--- Records shown ---

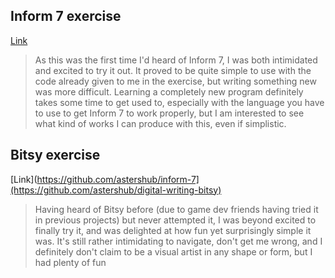 ## Inform 7 exercise
[Link](https://github.com/astershub/inform-7)
> As this was the first time I'd heard of Inform 7, I was both intimidated and excited to try it out. It proved to be quite simple to use with the code already given to me in the exercise, but writing something new was more difficult. Learning a completely new program definitely takes some time to get used to, especially with the language you have to use to get Inform 7 to work properly, but I am interested to see what kind of works I can produce with this, even if simplistic.

## Bitsy exercise
[Link](https://github.com/astershub/inform-7](https://github.com/astershub/digital-writing-bitsy)
> Having heard of Bitsy before (due to game dev friends having tried it in previous projects) but never attempted it, I was beyond excited to finally try it, and was delighted at how fun yet surprisingly simple it was. It's still rather intimidating to navigate, don't get me wrong, and I definitely don't claim to be a visual artist in any shape or form, but I had plenty of fun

---

→ **Assignment**
Leaving every picture out, output the data exactly as it stands.

→ **Output for this task**
 ## Inform 7 exercise
[Link](https://github.com/astershub/inform-7)
> As this was the first time I'd heard of Inform 7, I was both intimidated and excited to try it out. It proved to be quite simple to use with the code already given to me in the exercise, but writing something new was more difficult. Learning a completely new program definitely takes some time to get used to, especially with the language you have to use to get Inform 7 to work properly, but I am interested to see what kind of works I can produce with this, even if simplistic.

## Bitsy exercise
[Link](https://github.com/astershub/inform-7](https://github.com/astershub/digital-writing-bitsy)
> Having heard of Bitsy before (due to game dev friends having tried it in previous projects) but never attempted it, I was beyond excited to finally try it, and was delighted at how fun yet surprisingly simple it was. It's still rather intimidating to navigate, don't get me wrong, and I definitely don't claim to be a visual artist in any shape or form, but I had plenty of fun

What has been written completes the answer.